Custom recipe w/o model

Hello,

I’ve been trying to create custom recipes for collecting single and multi-label annotations for NER without a spacy model (w/o model-in-the-loop), but have been running into some issues. I haven’t been able to locate examples of annotation-gathering being done w/o models, which is making this difficult. It seems like it should be possible, but I’m not sure what the config arguments should be in this case (esp. concerning labels) and how the data stream should be formatted.

For example, given the code for ner.manual (from which I’ve removed the arguments pertaining to the spacy model), how would I format config and stream? I have config as {‘labels’: label} and stream as [{‘text’: ‘text’}…], but I’m getting an “Oops something went wrong” page when I try to run it.

Thanks for your help.

Hi! I think the solution might actually be easier than you think :blush:

One thing that’s important to note here is that ner.manual doesn’t actually update a model in the loop – it only uses the spaCy model for tokenization. Pre-tokenizing the text allows you to annotate faster because the highlighted selection can “snap” to the token boundaries. So if you run the ner.manual recipe out-of-the-box, it will stream in the text so you can annotate it manually and save the annotations to your dataset (which you can then use however you like).

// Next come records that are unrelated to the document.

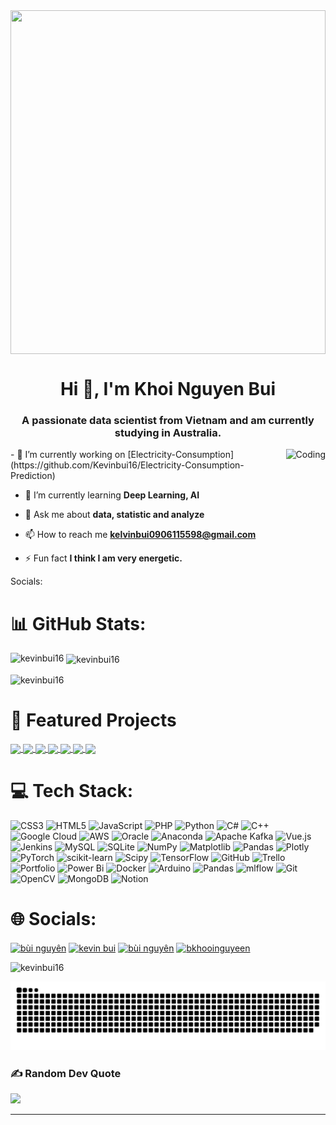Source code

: <img align="center" width="100%" height="550" src="https://user-images.githubusercontent.com/75851313/151668395-5591532b-28da-46a6-9476-7c9694bcb60e.gif">
<h1 align="center">Hi 👋, I'm Khoi Nguyen Bui</h1>
<h3 align="center">A passionate data scientist from Vietnam and am currently studying in Australia.</h3>



<img align="right" alt="Coding" height="350" src="https://media4.giphy.com/media/v1.Y2lkPTc5MGI3NjExM2x2OWwwYnF2dzc3bzZoc3NrbzF5dXBkNTlubGFmZ3N6cGFuc2xjNyZlcD12MV9pbnRlcm5hbF9naWZfYnlfaWQmY3Q9Zw/FoVzfcqCDSb7zCynOp/giphy.gif">
- 🔭 I’m currently working on [Electricity-Consumption](https://github.com/Kevinbui16/Electricity-Consumption-Prediction)

- 🌱 I’m currently learning **Deep Learning, AI**

- 💬 Ask me about **data, statistic and analyze**

- 📫 How to reach me **kelvinbui0906115598@gmail.com**

- ⚡ Fun fact **I think I am very energetic.**

 Socials:



# 📊 GitHub Stats:
<p><img align="left" src="https://github-readme-stats.vercel.app/api/top-langs?username=kevinbui16&show_icons=true&locale=en&layout=compact" alt="kevinbui16" /></p>
<p>&nbsp;<img align="center" src="https://github-readme-stats.vercel.app/api?username=Kevinbui16&show_icons=true&theme=tokyonight" alt="kevinbui16" /></p>
<p><img align="center" src="https://github-readme-streak-stats.herokuapp.com/?user=kevinbui16&" alt="kevinbui16" /></p>

# 🚀 Featured Projects
<a href="https://github.com/Kevinbui16/AdventureWorks-Data-Analysis">
  <!-- Change the `github-readme-stats.anuraghazra1.vercel.app` to `github-readme-stats.vercel.app`  -->
  <img align="center" src="https://github-readme-stats.anuraghazra1.vercel.app/api/pin/?username=Kevinbui16&repo=AdventureWorks-Data-Analysis&theme=radical" />
</a>   
<a href="https://github.com/Kevinbui16/Traffic-Jam-Object-Detection">
  <!-- Change the `github-readme-stats.anuraghazra1.vercel.app` to `github-readme-stats.vercel.app`  -->
  <img align="center" src="https://github-readme-stats.anuraghazra1.vercel.app/api/pin/?username=Kevinbui16&repo=Traffic-Jam-Object-Detection&theme=dark" />
</a>

<a href="https://github.com/Kevinbui16/NutriSync">
  <!-- Change the `github-readme-stats.anuraghazra1.vercel.app` to `github-readme-stats.vercel.app`  -->
  <img align="center" src="https://github-readme-stats.anuraghazra1.vercel.app/api/pin/?username=Kevinbui16&repo=NutriSync&theme=gruvbox" />
</a>    
<a href="https://github.com/Kevinbui16/HandDraw-AI">
  <!-- Change the `github-readme-stats.anuraghazra1.vercel.app` to `github-readme-stats.vercel.app`  -->
  <img align="center" src="https://github-readme-stats.anuraghazra1.vercel.app/api/pin/?username=Kevinbui16&repo=HandDraw-AI&theme=merko" />
</a>

<a href="https://github.com/Kevinbui16/Vegetable-Detection-Deep-Learning">
  <!-- Change the `github-readme-stats.anuraghazra1.vercel.app` to `github-readme-stats.vercel.app`  -->
  <img align="center" src="https://github-readme-stats.anuraghazra1.vercel.app/api/pin/?username=Kevinbui16&repo=Vegetable-Detection-Deep-Learning&theme=highcontrast" />
</a>    
<a href="https://github.com/Kevinbui16/Stroke-Detection-ML">
  <!-- Change the `github-readme-stats.anuraghazra1.vercel.app` to `github-readme-stats.vercel.app`  -->
  <img align="center" src="https://github-readme-stats.anuraghazra1.vercel.app/api/pin/?username=Kevinbui16&repo=Stroke-Detection-ML&theme=cobalt" />
</a> 

<a href="https://github.com/Kevinbui16/Electricity-Consumption-Prediction">
  <!-- Change the `github-readme-stats.anuraghazra1.vercel.app` to `github-readme-stats.vercel.app`  -->
  <img align="center" src="https://github-readme-stats.anuraghazra1.vercel.app/api/pin/?username=Kevinbui16&repo=Electricity-Consumption-Prediction&theme=onedark" />
</a>

# 💻 Tech Stack:
![CSS3](https://img.shields.io/badge/css3-%231572B6.svg?style=for-the-badge&logo=css3&logoColor=white) ![HTML5](https://img.shields.io/badge/html5-%23E34F26.svg?style=for-the-badge&logo=html5&logoColor=white) ![JavaScript](https://img.shields.io/badge/javascript-%23323330.svg?style=for-the-badge&logo=javascript&logoColor=%23F7DF1E) ![PHP](https://img.shields.io/badge/php-%23777BB4.svg?style=for-the-badge&logo=php&logoColor=white) ![Python](https://img.shields.io/badge/python-3670A0?style=for-the-badge&logo=python&logoColor=ffdd54) ![C#](https://img.shields.io/badge/c%23-%23239120.svg?style=for-the-badge&logo=csharp&logoColor=white) ![C++](https://img.shields.io/badge/c++-%2300599C.svg?style=for-the-badge&logo=c%2B%2B&logoColor=white) ![Google Cloud](https://img.shields.io/badge/GoogleCloud-%234285F4.svg?style=for-the-badge&logo=google-cloud&logoColor=white) ![AWS](https://img.shields.io/badge/AWS-%23FF9900.svg?style=for-the-badge&logo=amazon-aws&logoColor=white) ![Oracle](https://img.shields.io/badge/Oracle-F80000?style=for-the-badge&logo=oracle&logoColor=white) ![Anaconda](https://img.shields.io/badge/Anaconda-%2344A833.svg?style=for-the-badge&logo=anaconda&logoColor=white) ![Apache Kafka](https://img.shields.io/badge/Apache%20Kafka-000?style=for-the-badge&logo=apachekafka) ![Vue.js](https://img.shields.io/badge/vue.js-%2335495e.svg?style=for-the-badge&logo=vuedotjs&logoColor=%234FC08D) ![Jenkins](https://img.shields.io/badge/jenkins-%232C5263.svg?style=for-the-badge&logo=jenkins&logoColor=white) ![MySQL](https://img.shields.io/badge/mysql-4479A1.svg?style=for-the-badge&logo=mysql&logoColor=white) ![SQLite](https://img.shields.io/badge/sqlite-%2307405e.svg?style=for-the-badge&logo=sqlite&logoColor=white) ![NumPy](https://img.shields.io/badge/numpy-%23013243.svg?style=for-the-badge&logo=numpy&logoColor=white) ![Matplotlib](https://img.shields.io/badge/Matplotlib-%23ffffff.svg?style=for-the-badge&logo=Matplotlib&logoColor=black) ![Pandas](https://img.shields.io/badge/pandas-%23150458.svg?style=for-the-badge&logo=pandas&logoColor=white) ![Plotly](https://img.shields.io/badge/Plotly-%233F4F75.svg?style=for-the-badge&logo=plotly&logoColor=white) ![PyTorch](https://img.shields.io/badge/PyTorch-%23EE4C2C.svg?style=for-the-badge&logo=PyTorch&logoColor=white) ![scikit-learn](https://img.shields.io/badge/scikit--learn-%23F7931E.svg?style=for-the-badge&logo=scikit-learn&logoColor=white) ![Scipy](https://img.shields.io/badge/SciPy-%230C55A5.svg?style=for-the-badge&logo=scipy&logoColor=%white) ![TensorFlow](https://img.shields.io/badge/TensorFlow-%23FF6F00.svg?style=for-the-badge&logo=TensorFlow&logoColor=white) ![GitHub](https://img.shields.io/badge/github-%23121011.svg?style=for-the-badge&logo=github&logoColor=white) ![Trello](https://img.shields.io/badge/Trello-%23026AA7.svg?style=for-the-badge&logo=Trello&logoColor=white) ![Portfolio](https://img.shields.io/badge/Portfolio-%23000000.svg?style=for-the-badge&logo=firefox&logoColor=#FF7139) ![Power Bi](https://img.shields.io/badge/power_bi-F2C811?style=for-the-badge&logo=powerbi&logoColor=black) ![Docker](https://img.shields.io/badge/docker-%230db7ed.svg?style=for-the-badge&logo=docker&logoColor=white) ![Arduino](https://img.shields.io/badge/-Arduino-00979D?style=for-the-badge&logo=Arduino&logoColor=white) ![Pandas](https://img.shields.io/badge/pandas-%23150458.svg?style=for-the-badge&logo=pandas&logoColor=white) ![mlflow](https://img.shields.io/badge/mlflow-%23d9ead3.svg?style=for-the-badge&logo=numpy&logoColor=blue) ![Git](https://img.shields.io/badge/git-%23F05033.svg?style=for-the-badge&logo=git&logoColor=white) ![OpenCV](https://img.shields.io/badge/opencv-%23white.svg?style=for-the-badge&logo=opencv&logoColor=white) ![MongoDB](https://img.shields.io/badge/MongoDB-%234ea94b.svg?style=for-the-badge&logo=mongodb&logoColor=white) ![Notion](https://img.shields.io/badge/Notion-%23000000.svg?style=for-the-badge&logo=notion&logoColor=white)

# 🌐 Socials:
<p align="left">
<a href="https://codepen.io/B-i-Nguy-n" target="blank"><img align="center" src="https://raw.githubusercontent.com/rahuldkjain/github-profile-readme-generator/master/src/images/icons/Social/codepen.svg" alt="bùi nguyên" height="30" width="40" /></a>
<a href="https://www.linkedin.com/in/kevin-bui-a268b5276/" target="blank"><img align="center" src="https://raw.githubusercontent.com/rahuldkjain/github-profile-readme-generator/master/src/images/icons/Social/linked-in-alt.svg" alt="kevin bui" height="30" width="40" /></a>
<a href="https://www.facebook.com/bui.nguyen.58118774/" target="blank"><img align="center" src="https://raw.githubusercontent.com/rahuldkjain/github-profile-readme-generator/master/src/images/icons/Social/facebook.svg" alt="bùi nguyên" height="30" width="40" /></a>
<a href="https://www.instagram.com/bkhooinguyeen/" target="blank"><img align="center" src="https://raw.githubusercontent.com/rahuldkjain/github-profile-readme-generator/master/src/images/icons/Social/instagram.svg" alt="bkhooinguyeen" height="30" width="40" /></a>
</p>

<p align="left"> <img src="https://komarev.com/ghpvc/?username=kevinbui16&label=Profile%20views&color=0e75b6&style=flat" alt="kevinbui16" /> </p>








![snake gif](https://github.com/Kevinbui16/Kevinbui16/blob/output/github-snake-dark.svg)















### ✍️ Random Dev Quote
![](https://quotes-github-readme.vercel.app/api?type=horizontal&theme=radical)

---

If you don’t want to use spaCy for tokenization, you can also implement your own logic. The input format for the manual NER interface expects the data to have an additonal "tokens" property. You can find more details on this in the “Annotation task formats” section of your PRODIGY_README.html. Here’s a simple example:

{
    "text": "Hello Apple",
    "tokens": [
        {"text": "Hello", "start": 0, "end": 5, "id": 0},
        {"text": "Apple", "start": 6, "end": 11, "id": 1}
    ]
}

Ended up implementing own logic for tokenization, and it worked. Thanks for the quick and thorough response!

1 Like